A senior deacon with a faith-based think tank will be in Langley tackling what he calls the “erosion” of religious liberty during an upcoming lecture.
For the past 18 years now, Trinity Western University has hosted the annual Mel Smith Lecture each spring. By inviting Dr. Andrew Bennett this time, organizers are hoping to attract more than 100 to hear him speak.
Bennett is an ordained Ukrainian Greek-Catholic deacon from Eastern Canada who currently serves as the program director at Cardus Law, an organization looking at the role of law in society – with particular focus on religious freedom in Canada.
He served as Canada’s first ambassador for religious freedoms and is widely recognized as an authority on the matter, said Nick Loenen, chair of the Mel Smith scholarship and lecture committee.
“Religious liberty is of current interest… As you may know, the Supreme Court of Canada is currently considering whether Trinity Western University can maintain its distinctive Christian character, unhindered,” Loenen explained.
“In addition, the federal government has recently adjusted the eligibility criteria for the summer jobs funding program, whereby it seems pro-life organizations might well be excluded,” he said, adding that the federal Liberal party also disqualifies pro-lifers as party candidates.
“Last year in parliament a standing committee’s chair was removed because [of] the person’s pro-life beliefs, and the Governor General publicly mocked Christian beliefs and was then defended by the prime minister. Such developments raise questions regarding the prime minister’s call to respect diversity,” said Loenen, who was a politician himself.
He served as a Social Credit MLA in Richmond and has been active in lobbying for electoral reform including the push for proportional representation.
“Bennett is one of Canada’s foremost authorities on the sometimes difficult questions of religious liberty, said Loenen, who’s also a political author. “We are honoured to have him as guest speaker and look forward to his views.”
Faith and citizenship
TWU prof Paul Rowe “appreciates” the way that Dr. Bennett is able to bring a global perspective to the analysis of faith and citizenship.
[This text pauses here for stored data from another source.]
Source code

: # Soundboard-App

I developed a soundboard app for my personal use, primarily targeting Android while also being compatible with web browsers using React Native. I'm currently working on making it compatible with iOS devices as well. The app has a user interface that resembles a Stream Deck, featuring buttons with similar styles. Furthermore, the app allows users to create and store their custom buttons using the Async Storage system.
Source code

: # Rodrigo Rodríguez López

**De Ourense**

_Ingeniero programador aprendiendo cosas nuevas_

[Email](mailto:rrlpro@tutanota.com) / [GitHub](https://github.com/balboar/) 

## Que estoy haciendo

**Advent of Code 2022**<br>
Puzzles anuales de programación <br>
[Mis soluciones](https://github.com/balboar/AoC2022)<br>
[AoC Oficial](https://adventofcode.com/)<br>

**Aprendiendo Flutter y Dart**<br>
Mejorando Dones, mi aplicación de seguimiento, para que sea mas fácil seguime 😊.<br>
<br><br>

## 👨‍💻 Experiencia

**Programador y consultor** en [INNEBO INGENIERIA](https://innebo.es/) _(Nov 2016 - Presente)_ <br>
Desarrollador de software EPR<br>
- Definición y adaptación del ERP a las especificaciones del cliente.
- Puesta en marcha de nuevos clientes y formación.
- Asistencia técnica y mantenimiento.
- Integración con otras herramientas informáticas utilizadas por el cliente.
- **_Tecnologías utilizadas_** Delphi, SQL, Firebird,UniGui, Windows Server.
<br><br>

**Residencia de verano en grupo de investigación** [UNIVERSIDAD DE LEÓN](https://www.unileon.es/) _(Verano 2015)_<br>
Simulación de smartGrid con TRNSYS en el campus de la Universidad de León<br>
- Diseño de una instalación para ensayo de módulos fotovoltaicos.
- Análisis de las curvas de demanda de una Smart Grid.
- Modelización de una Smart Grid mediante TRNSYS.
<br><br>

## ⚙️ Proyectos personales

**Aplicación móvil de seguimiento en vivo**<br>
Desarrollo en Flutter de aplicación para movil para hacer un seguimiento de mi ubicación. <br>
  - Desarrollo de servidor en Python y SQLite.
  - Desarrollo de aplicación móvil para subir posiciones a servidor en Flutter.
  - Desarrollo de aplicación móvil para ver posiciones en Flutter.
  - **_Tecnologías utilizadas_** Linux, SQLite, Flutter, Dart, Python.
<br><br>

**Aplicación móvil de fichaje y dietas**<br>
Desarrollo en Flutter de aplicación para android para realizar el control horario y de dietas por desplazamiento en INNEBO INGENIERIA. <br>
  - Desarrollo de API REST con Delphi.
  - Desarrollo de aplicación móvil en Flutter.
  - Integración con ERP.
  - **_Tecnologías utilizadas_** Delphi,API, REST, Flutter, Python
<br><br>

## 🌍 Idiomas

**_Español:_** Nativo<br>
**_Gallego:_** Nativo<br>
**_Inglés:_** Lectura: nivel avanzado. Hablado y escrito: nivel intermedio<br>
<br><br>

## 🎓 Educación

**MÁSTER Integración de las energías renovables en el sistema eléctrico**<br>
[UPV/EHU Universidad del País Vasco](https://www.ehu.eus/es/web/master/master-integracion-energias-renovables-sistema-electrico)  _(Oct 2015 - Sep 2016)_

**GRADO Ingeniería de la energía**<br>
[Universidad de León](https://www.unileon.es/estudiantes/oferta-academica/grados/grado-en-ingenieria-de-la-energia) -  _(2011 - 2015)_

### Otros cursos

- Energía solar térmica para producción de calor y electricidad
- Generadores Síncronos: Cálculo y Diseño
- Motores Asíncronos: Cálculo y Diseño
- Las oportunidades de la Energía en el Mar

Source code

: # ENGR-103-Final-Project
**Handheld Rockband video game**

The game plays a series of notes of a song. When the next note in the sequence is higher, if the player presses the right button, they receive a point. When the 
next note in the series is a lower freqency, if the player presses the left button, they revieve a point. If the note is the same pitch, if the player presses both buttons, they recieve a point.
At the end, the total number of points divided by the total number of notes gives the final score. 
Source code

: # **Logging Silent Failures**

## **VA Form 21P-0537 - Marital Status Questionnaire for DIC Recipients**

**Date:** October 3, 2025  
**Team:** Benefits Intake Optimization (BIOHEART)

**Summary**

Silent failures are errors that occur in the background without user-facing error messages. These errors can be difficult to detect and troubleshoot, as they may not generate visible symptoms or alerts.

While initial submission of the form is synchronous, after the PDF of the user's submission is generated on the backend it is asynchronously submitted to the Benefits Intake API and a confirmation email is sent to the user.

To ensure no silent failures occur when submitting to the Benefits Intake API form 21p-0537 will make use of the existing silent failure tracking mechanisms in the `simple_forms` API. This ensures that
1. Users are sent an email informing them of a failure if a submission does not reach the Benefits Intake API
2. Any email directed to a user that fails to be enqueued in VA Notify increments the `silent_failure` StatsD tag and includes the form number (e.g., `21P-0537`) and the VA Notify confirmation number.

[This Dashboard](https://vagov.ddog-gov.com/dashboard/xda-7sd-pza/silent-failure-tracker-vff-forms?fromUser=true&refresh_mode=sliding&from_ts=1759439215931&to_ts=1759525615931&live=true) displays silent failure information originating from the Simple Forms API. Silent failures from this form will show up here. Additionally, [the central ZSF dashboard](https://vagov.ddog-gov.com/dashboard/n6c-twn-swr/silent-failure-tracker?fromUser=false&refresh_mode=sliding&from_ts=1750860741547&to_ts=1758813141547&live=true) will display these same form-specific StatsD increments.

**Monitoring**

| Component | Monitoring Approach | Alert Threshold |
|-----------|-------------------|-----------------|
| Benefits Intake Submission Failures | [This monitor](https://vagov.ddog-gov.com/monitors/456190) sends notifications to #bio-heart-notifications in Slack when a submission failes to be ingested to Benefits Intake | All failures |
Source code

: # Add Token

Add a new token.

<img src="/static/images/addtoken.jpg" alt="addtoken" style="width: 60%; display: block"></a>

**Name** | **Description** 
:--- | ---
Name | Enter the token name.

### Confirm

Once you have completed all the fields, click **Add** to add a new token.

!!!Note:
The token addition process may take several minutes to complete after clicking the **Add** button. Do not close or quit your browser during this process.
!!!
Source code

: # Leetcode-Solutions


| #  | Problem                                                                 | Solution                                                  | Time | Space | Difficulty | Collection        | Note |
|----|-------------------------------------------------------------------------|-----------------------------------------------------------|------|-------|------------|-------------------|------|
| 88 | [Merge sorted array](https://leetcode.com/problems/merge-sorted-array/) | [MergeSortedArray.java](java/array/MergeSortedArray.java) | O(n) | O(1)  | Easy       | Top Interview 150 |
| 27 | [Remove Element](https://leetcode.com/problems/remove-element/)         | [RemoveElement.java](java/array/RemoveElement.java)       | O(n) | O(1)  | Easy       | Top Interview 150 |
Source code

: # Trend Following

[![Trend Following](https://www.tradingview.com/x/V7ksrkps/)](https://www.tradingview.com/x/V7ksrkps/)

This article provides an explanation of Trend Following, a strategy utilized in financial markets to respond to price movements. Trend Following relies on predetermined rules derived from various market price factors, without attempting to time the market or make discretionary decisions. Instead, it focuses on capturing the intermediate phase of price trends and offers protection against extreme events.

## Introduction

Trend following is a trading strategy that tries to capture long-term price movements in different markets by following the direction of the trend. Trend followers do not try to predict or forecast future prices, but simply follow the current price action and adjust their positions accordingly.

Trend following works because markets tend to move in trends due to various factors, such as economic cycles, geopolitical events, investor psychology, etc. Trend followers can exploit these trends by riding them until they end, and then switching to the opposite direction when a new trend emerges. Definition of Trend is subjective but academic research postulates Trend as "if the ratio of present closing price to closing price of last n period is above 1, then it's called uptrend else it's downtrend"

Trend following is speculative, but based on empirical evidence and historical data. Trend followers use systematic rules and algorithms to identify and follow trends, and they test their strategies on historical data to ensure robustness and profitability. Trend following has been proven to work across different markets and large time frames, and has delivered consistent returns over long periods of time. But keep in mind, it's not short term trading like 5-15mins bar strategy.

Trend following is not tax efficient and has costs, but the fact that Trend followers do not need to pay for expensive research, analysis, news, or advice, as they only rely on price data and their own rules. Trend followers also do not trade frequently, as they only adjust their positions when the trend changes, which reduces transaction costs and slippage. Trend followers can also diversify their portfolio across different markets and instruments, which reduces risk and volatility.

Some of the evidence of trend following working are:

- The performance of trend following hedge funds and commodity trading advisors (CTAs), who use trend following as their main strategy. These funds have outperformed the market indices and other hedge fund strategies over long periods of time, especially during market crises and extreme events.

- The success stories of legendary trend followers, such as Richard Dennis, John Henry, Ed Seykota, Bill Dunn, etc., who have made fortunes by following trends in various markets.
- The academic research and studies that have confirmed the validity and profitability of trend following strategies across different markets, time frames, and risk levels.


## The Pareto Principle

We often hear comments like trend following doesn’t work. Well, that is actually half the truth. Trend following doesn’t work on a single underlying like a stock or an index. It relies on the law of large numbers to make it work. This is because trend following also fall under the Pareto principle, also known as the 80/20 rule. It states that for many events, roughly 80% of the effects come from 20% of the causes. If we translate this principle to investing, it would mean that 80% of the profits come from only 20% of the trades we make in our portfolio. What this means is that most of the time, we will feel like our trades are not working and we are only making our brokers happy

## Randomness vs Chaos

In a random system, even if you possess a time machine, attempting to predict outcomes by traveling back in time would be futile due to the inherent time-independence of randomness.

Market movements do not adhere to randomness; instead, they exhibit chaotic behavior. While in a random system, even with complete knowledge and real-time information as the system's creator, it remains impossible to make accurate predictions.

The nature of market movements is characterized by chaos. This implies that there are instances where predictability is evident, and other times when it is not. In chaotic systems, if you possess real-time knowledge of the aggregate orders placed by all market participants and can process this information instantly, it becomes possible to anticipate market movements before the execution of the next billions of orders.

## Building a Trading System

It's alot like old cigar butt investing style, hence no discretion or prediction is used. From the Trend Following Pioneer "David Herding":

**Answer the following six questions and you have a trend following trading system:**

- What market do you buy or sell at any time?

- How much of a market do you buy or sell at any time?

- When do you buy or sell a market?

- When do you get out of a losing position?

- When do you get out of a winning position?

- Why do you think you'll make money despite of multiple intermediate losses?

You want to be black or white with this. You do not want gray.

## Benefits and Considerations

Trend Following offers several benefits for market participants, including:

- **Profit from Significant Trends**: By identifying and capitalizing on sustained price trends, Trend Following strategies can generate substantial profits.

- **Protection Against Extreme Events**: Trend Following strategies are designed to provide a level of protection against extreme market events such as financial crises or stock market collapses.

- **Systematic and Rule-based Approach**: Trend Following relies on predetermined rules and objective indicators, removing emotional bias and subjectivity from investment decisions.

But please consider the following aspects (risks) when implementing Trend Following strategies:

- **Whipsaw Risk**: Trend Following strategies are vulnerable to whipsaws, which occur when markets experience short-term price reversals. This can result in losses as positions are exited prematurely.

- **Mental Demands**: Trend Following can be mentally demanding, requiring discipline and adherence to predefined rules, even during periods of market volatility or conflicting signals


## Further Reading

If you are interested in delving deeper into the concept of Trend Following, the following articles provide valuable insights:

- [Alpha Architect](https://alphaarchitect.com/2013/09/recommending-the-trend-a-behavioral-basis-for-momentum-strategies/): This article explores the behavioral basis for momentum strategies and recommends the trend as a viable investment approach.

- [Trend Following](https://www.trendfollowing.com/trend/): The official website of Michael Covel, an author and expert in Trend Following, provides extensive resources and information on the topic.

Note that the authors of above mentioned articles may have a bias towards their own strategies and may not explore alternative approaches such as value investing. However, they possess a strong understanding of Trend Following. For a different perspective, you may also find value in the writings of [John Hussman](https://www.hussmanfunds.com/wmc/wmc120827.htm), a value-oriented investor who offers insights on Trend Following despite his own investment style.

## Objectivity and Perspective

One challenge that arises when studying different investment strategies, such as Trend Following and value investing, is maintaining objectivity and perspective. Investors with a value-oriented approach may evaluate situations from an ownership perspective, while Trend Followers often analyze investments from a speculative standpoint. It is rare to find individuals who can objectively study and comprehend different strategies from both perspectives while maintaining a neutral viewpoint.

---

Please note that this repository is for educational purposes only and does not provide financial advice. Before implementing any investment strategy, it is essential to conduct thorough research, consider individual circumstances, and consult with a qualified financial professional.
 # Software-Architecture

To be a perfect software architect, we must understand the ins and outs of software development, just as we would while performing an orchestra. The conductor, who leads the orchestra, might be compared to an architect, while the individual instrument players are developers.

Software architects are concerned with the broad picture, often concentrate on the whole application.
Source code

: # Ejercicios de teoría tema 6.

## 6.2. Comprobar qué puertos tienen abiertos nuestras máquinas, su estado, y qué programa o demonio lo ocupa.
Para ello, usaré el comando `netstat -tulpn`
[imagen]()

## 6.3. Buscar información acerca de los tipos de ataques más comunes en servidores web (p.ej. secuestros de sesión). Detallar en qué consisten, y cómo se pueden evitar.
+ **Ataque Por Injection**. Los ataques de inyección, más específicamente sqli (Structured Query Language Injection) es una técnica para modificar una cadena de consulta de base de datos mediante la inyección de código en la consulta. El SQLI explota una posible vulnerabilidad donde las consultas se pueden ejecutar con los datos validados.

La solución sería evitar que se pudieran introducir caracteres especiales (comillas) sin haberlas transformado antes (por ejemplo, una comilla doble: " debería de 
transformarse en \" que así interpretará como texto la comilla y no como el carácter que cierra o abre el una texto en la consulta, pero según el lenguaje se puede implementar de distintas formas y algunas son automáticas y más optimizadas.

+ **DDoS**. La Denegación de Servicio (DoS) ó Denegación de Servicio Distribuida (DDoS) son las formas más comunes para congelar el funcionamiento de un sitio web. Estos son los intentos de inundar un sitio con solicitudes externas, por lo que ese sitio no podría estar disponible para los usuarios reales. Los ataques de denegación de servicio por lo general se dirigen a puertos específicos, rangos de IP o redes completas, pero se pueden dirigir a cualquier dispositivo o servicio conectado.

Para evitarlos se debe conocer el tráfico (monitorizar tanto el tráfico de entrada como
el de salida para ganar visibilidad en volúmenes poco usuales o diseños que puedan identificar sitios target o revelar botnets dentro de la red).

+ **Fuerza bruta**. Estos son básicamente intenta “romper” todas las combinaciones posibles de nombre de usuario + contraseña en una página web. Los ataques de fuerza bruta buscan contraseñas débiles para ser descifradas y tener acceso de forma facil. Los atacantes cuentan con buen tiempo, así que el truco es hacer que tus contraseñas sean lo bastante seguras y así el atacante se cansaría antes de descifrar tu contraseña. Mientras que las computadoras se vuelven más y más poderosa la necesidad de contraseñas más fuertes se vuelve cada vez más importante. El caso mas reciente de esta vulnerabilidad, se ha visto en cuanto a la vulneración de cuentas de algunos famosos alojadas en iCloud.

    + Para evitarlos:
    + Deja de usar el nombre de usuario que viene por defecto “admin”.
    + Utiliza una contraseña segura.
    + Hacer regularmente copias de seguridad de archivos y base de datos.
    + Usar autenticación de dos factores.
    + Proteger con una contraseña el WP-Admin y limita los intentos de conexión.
“He brings to the topic his experience of working with multiple faith traditions across several continents,” added Rowe, who heads up political and international studies at Trinity.
“As a man of faith, he brought empathy and insight to his former role as ambassador for international religious freedom. In his work with Cardus, Dr. Bennett continues to draw attention to issues of religious freedom and public policy that are a common concern to people of faith across Canada.”
Rowe concluded: “As a faith-based institution, Trinity Western University has a vested interest in raising public awareness of this topic. At a time when politicians of all stripes have engaged in missteps on the file of religion and public life, he brings an important perspective on the topic.”
Bennett’s lecture, the Christian and the Public Square: Truth and the Messy Business of Citizenship, is being held Friday, March 9 at TWU’s Northwest Building Auditorium at 7 p.m.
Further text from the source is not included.